# Chapter 2 Statistical Learning

In [1]:
import numpy as np
import pandas as pd
import matplotlib.pyplot as plt

## Conceptual

### Q1

For each of parts (a) through (d), indicate whether we would generally expect the performance of a flexible statistical learning method to be better or worse than an inflexible method. Justify your answer.
- (a) The sample size $n$ is extremely large, and the number of predictors $p$ is small.
- (b) The number of predictors $p$ is extremely large, and the number of observations $n$ is small.
- (c) The relationship between the predictors and response is highly non-linear.
- (d) The variance of the error terms, i.e. $\sigma^2 = \mathrm{Var}(\epsilon)$, is extremely high.

### A1

In case (a), we would generally expect a flexible method to be better than an inflexible method.
With a large number of samples, the flexible method would be less prone to overfitting and would be better able to match the underlying function relating the inputs to the output.

In case (b), we would generally expect a flexible method to be worse than an inflexible method.
With only a small number of observations, the method would be especially prone to overfitting.

In case (c), we would generally expect a flexible method to be better than an inflexible method.
The inflexible method would have trouble capturing the curvature in the data, whereas the flexible method would be able to.

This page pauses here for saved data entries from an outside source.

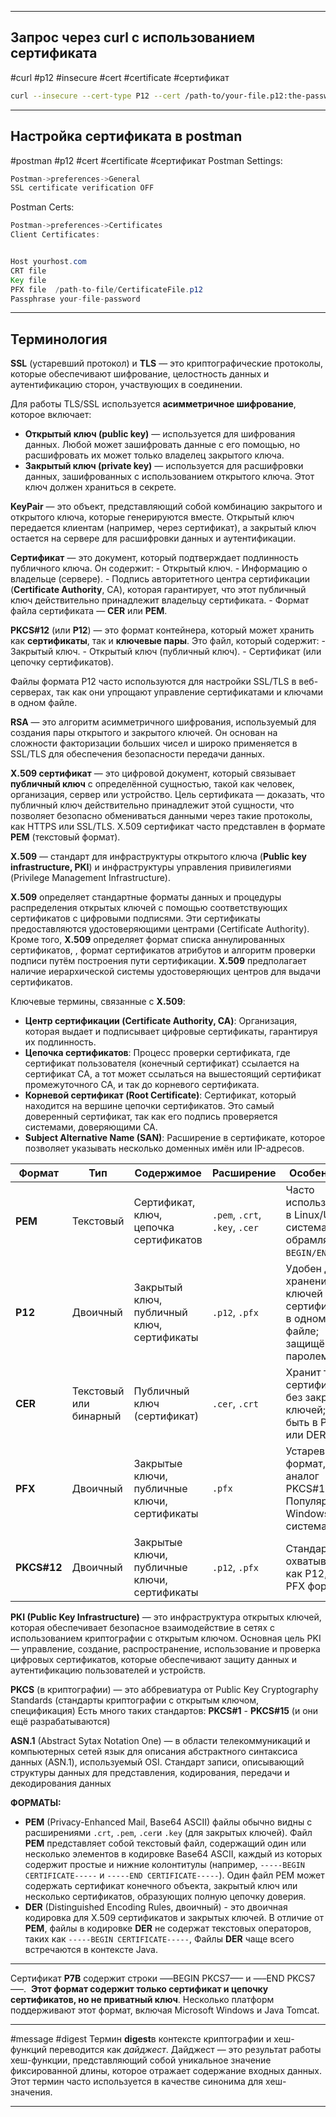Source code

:
---
## Запрос через curl с использованием сертификата
#curl #p12 #insecure #cert #certificate #сертификат
```bash
curl --insecure --cert-type P12 --cert /path-to/your-file.p12:the-password https://your-host.com/endpoint
```

---
## Настройка сертификата в postman
#postman #p12 #cert #certificate #сертификат
Postman Settings:

```java
Postman->preferences->General
SSL certificate verification OFF
```

Postman Certs:
```java
Postman->preferences->Certificates
Client Certificates:


Host yourhost.com
CRT file
Key file
PFX file  /path-to-file/CertificateFile.p12  
Passphrase your-file-password
```

---
## Терминология

**SSL** (устаревший протокол) и **TLS** — это криптографические протоколы, которые обеспечивают шифрование, целостность данных и аутентификацию сторон, участвующих в соединении.

Для работы TLS/SSL используется **асимметричное шифрование**, которое включает:

- **Открытый ключ (public key)** — используется для шифрования данных. Любой может зашифровать данные с его помощью, но расшифровать их может только владелец закрытого ключа.
- **Закрытый ключ (private key)** — используется для расшифровки данных, зашифрованных с использованием открытого ключа. Этот ключ должен храниться в секрете.

**KeyPair** — это объект, представляющий собой комбинацию закрытого и открытого ключа, которые генерируются вместе. Открытый ключ передается клиентам (например, через сертификат), а закрытый ключ остается на сервере для расшифровки данных и аутентификации.

**Сертификат** — это документ, который подтверждает подлинность публичного ключа. Он содержит:
    - Открытый ключ.
    - Информацию о владельце (сервере).
    - Подпись авторитетного центра сертификации (**Certificate Authority**, CA), которая гарантирует, что этот публичный ключ действительно принадлежит владельцу сертификата.
    - Формат файла сертификата — **CER** или **PEM**.

**PKCS#12** (или **P12**) — это формат контейнера, который может хранить как **сертификаты**, так и **ключевые пары**. Это файл, который содержит:
    - Закрытый ключ.
    - Открытый ключ (публичный ключ).
    - Сертификат (или цепочку сертификатов).

Файлы формата P12 часто используются для настройки SSL/TLS в веб-серверах, так как они упрощают управление сертификатами и ключами в одном файле.

**RSA** — это алгоритм асимметричного шифрования, используемый для создания пары открытого и закрытого ключей. Он основан на сложности факторизации больших чисел и широко применяется в SSL/TLS для обеспечения безопасности передачи данных.

**X.509 сертификат** — это цифровой документ, который связывает **публичный ключ** с определённой сущностью, такой как человек, организация, сервер или устройство.
Цель сертификата — доказать, что публичный ключ действительно принадлежит этой сущности, что позволяет безопасно обмениваться данными через такие протоколы, как HTTPS или SSL/TLS.
X.509 сертификат часто представлен в формате **PEM** (текстовый формат).

**X.509** — стандарт для инфраструктуры открытого ключа (**Public key infrastructure, PKI**) и инфраструктуры управления привилегиями (Privilege Management Infrastructure).

**X.509** определяет стандартные форматы данных и процедуры распределения открытых ключей с помощью соответствующих сертификатов с цифровыми подписями. Эти сертификаты предоставляются удостоверяющими центрами (Certificate Authority). Кроме того, **X.509** определяет формат списка аннулированных сертификатов, , формат сертификатов атрибутов и алгоритм проверки подписи путём построения пути сертификации. **X.509** предполагает наличие иерархической системы удостоверяющих центров для выдачи сертификатов.

Ключевые термины, связанные с **X.509**:
- **Центр сертификации (Certificate Authority, CA)**: Организация, которая выдает и подписывает цифровые сертификаты, гарантируя их подлинность.
- **Цепочка сертификатов**: Процесс проверки сертификата, где сертификат пользователя (конечный сертификат) ссылается на сертификат CA, а тот может ссылаться на вышестоящий сертификат промежуточного CA, и так до корневого сертификата.
- **Корневой сертификат (Root Certificate)**: Сертификат, который находится на вершине цепочки сертификатов. Это самый доверенный сертификат, так как его подпись проверяется системами, доверяющими CA.
- **Subject Alternative Name (SAN)**: Расширение в сертификате, которое позволяет указывать несколько доменных имён или IP-адресов.

| **Формат**  | **Тип**                | **Содержимое**                               | **Расширение**                 | **Особенности**                                                           |
| ----------- | ---------------------- | -------------------------------------------- | ------------------------------ | ------------------------------------------------------------------------- |
| **PEM**     | Текстовый              | Сертификат, ключ, цепочка сертификатов       | `.pem`, `.crt`, `.key`, `.cer` | Часто используется в Linux/Unix системах; обрамляется `BEGIN/END`.        |
| **P12**     | Двоичный               | Закрытый ключ, публичный ключ, сертификаты   | `.p12`, `.pfx`                 | Удобен для хранения ключей и сертификатов в одном файле; защищён паролем. |
| **CER**     | Текстовый или бинарный | Публичный ключ (сертификат)                  | `.cer`, `.crt`                 | Хранит только сертификаты, без закрытых ключей; может быть в PEM или DER. |
| **PFX**     | Двоичный               | Закрытые ключи, публичные ключи, сертификаты | `.pfx`                         | Устаревший формат, аналог PKCS#12. Популярен в Windows-системах.          |
| **PKCS#12** | Двоичный               | Закрытые ключи, публичные ключи, сертификаты | `.p12`, `.pfx`                 | Стандарт, охватывающий как P12, так и PFX форматы.                        |

**PKI (Public Key Infrastructure)** — это инфраструктура открытых ключей, которая обеспечивает безопасное взаимодействие в сетях с использованием криптографии с открытым ключом. Основная цель PKI — управление, создание, распространение, использование и проверка цифровых сертификатов, которые обеспечивают защиту данных и аутентификацию пользователей и устройств.

**PKCS** (в криптографии) — это аббревиатура от Public Key Cryptography Standards (стандарты криптографии с открытым ключом, спецификация)
Есть много таких стандартов: __PKCS#1__ - __PKCS#15__ (и они ещё разрабатываются)


**ASN.1** (Abstract Sytax Notation One) — в области телекоммуникаций и компьютерных сетей язык для описания абстрактного синтаксиса данных (ASN.1), используемый OSI. Стандарт записи, описывающий структуры данных для представления, кодирования, передачи и декодирования данных

**ФОРМАТЫ:**
- **PEM** (Privacy-Enhanced Mail, Base64 ASCII) файлы обычно видны с расширениями `.crt`, `.pem`, `.cer`и `.key` (для закрытых ключей). Файл **PEM** представляет собой текстовый файл, содержащий один или несколько элементов в кодировке Base64 ASCII, каждый из которых содержит простые и нижние колонтитулы (например, `-----BEGIN CERTIFICATE-----` и `-----END CERTIFICATE-----`). Один файл PEM может содержать сертификат конечного объекта, закрытый ключ или несколько сертификатов, образующих полную цепочку доверия.
- **DER** (Distinguished Encoding Rules, двоичный) - это двоичная кодировка для X.509 сертификатов и закрытых ключей. В отличие от **PEM**, файлы в кодировке **DER** не содержат текстовых операторов, таких как `-----BEGIN CERTIFICATE-----`, Файлы **DER** чаще всего встречаются в контексте Java.

---

Сертификат **P7B** содержит строки —–BEGIN PKCS7—– и —–END PKCS7—–. 
**Этот формат содержит только сертификат и цепочку сертификатов, но не приватный ключ**. Несколько платформ поддерживают этот формат, включая Microsoft Windows и Java Tomcat.

----

#message #digest
Термин **digest**в контексте криптографии и хеш-функций переводится как _дайджест_. Дайджест — это результат работы хеш-функции, представляющий собой уникальное значение фиксированной длины, которое отражает содержание входных данных. Этот термин часто используется в качестве синонима для хеш-значения.

---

In case (d), we would generally expect a flexible method to be worse than an inflexible method.
The flexible method would be susceptible to following the noise too closely, whereas the inflexible method would still be able to get the gist of the underlying relationship. 

### Q2

Explain whether each scenario is a classification or regression problem, and indicate whether we are most interested in inference or prediction. Finally, provide $n$ and $p$.
- (a) We collect a set of data on the top 500 firms in the US. For each firm we record profit, number of employees, industry and the CEO salary. We are interested in understanding which factors affect CEO salary.
- (b) We are considering launching a new product and wish to know whether it will be a *success* or a *failure*. We collect data on 20 similar products that were previously launched. For each product we have recorded whether it was a success or failure, price charged for the product, marketing budget, competition price, and ten other variables.
- (c) We are interested in predicting the % change in the USD/Euro exchange rate in relation to the weekly changes in the world stock markets. Hence we collect weekly data for all of 2012. For each week we record the % change in the USD/Euro, the % change in the US market, the % change in the British market, and the % change in the German market.

### A2

Case (a) is a regression problem where we are most interested in inference.
$n = 500, p = 3$

Case (b) is a classification problem where we are most interested in prediction.
$n = 20, p = 14$

Case (c) is a regression problem where we are most interested in prediction.
$n = 52, p = 3$

### Q3

We now revisit the bias-variance decomposition.
- (a) Provide a sketch of typical (squared) bias, variance, training error, test error, and Bayes (or irreducible) error curves, on a single plot, as we go from less flexible statistical learning methods towards more flexible approaches. The x-axis should represent the amount of flexibility in the method, and the y-axis should represent the values for each curve. There should be five curves. Make sure to label each one.
- (b) Explain why each of the five curves has the shape displayed in part (a).

### A3

- Squared bias
    - Decreases as flexibility increases
    - A more flexible method can more closely match the underlying function
- Variance
    - Increases as flexibility increases
    - A more flexible method is more sensitive to small changes in the training data set
- Training error
    - Decreases as flexibility increases
    - A more flexible method can more closely match the training data
- Test error
    - Sum of squared bias, variance, and irreducible error
    - U-shaped
    - Decreases at first then increases as flexibility increases
- Irreducible error
    - Constant

### Q4

You will now think of some real-life applications for statistical learning
- (a) Describe three real-life applications in which *classification* might be useful. Describe the response, as well as the predictors. Is the goal of each application inference or prediction? Explain your answer.
- (b) Describe three real-life applications in which *regression* might be useful. Describe the response, as well as the predictors. Is the goal of each application inference or prediction? Explain your answer.
- (c) Describe three real-life applications in which *cluster analysis* might be useful.

### A4

One application of classification is in analyzing the movement of the stock market, predicting whether a particular stock index will increase or decrease on a given day based on the percent changes in the index for the previous 5 or so days.
The goal of such an application would be prediction, as determining when the stock price will increase or decrease is more important for making money than the exact reasons for the change.
A second application of classification is in determining whether someone is likely to default on a loan.
The predictors might include their income, age, credit history, collateral, capital, and conditions of the loan.
The goal of such an application would be inference, as banks would likely be interested in knowing which predictors are most significant so that they can prioritize getting that data from clients.
A third application of classification is in identifying coins that are rare and valuable.
The predictions could be based on the mass of the coin, its diameter, its type, and image data of the front & back sides of the coin.
The goal of such an application would be prediction, as once the potential coins of value are set aside, a human can appraise them and confirm their worth and put them up for sale.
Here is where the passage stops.